Depois do Marão já não mandam os que lá estão

Depois de termos ouvido o ministro Teixeira dos Santos apregoar a impossibilidade de o Governo pedir ajuda externa e o primeiro-ministro há meia dúzia de dias afirmar peremptoriamente que Portugal ia conseguir sobreviver à crise sem ajudas externas, o inevitável aconteceu. Mais uma vez, num relativamente pequeno espaço de tempo (trinta anos), temos de admitir que não somos capazes de resolver os nossos próprios problemas e somos forçados a pedir a alguém para nos vir dizer o que temos de fazer.

Como todas as atitudes do Governo desde que a crise internacional eclodiu, a decisão vem tarde e a más horas. Já os graves problemas causados pelos desman- dos dos bancos americanos com a inestimável colaboração das agências de rating (as tais que garantiam solenemente a solidez do Lehman Brothers e quejandos apenas um dia antes de eles implodirem, e que agora dizem que o Egipto ou o Paquistão estão em melhor situação que Portugal) estavam a deixar a economia mundial em estado de choque, e o Executivo insistia que tudo não passava duma nuvem passageira. Depois, o mundo ia mudando de dia para dia e as medidas eram tomadas não em função da realidade mas à luz dum mundo virtual que Sócrates e o Governo teimavam em viver.

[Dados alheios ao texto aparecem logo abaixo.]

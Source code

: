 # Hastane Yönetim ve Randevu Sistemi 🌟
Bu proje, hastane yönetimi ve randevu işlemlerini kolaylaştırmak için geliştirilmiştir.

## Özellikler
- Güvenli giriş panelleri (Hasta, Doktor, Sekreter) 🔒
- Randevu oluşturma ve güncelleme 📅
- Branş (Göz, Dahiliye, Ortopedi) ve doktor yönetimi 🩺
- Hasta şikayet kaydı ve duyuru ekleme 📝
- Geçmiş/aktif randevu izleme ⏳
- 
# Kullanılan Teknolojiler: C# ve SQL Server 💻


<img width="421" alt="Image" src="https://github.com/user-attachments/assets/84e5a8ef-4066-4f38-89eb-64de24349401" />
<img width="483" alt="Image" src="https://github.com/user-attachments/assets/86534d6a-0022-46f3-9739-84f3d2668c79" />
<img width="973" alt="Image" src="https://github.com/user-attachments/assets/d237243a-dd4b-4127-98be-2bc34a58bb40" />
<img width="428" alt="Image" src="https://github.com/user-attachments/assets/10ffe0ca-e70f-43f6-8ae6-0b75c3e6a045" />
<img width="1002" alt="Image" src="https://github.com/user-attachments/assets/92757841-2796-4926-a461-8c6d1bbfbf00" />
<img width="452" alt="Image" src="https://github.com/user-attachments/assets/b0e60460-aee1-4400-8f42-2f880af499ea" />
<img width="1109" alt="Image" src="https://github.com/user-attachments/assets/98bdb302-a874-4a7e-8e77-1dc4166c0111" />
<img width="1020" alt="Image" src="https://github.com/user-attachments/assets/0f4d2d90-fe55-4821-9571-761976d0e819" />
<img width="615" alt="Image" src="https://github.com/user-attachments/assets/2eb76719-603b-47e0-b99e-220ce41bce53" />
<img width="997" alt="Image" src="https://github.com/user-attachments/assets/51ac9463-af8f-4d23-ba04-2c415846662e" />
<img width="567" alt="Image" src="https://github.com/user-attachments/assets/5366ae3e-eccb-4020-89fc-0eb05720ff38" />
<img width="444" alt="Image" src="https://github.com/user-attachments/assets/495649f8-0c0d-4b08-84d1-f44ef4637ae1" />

As responsabilidades da equipa governativa pelo actual estado de coisas são óbvias e indesmentíveis. É uma perda de tempo reflectir sobre o discurso de que tudo se iria resolver se a oposição tivesse viabilizado o enésimo PEC. Digamos, tentando encontrar toda a boa vontade possível, que se estaria a dar uma aspirina a quem sofre da doença do legionário. Não seria, com certeza, com meia dúzia de medidas que se ia inverter uma descida vertiginosa para o abismo para onde não começamos a deslizar só agora.

A irresponsabilidade governamental ao não responder atempadamente à crise internacional foi apenas uma parte, por ventura, pequena do problema. Este Governo teve todas as possibilidades de alterar os problemas endémicos do País que faz que qualquer convulsão internacional deixe Portugal de rastos. Será que alguém acredita que um país pode endividar-se indefinidamente com crescimentos económicos baixíssimos? Pois claro, há três anos o nosso endividamento estava na média europeia, mas quando pedimos dinheiro emprestado e não o rentabilizamos cedo ou tarde a ruptura acontece.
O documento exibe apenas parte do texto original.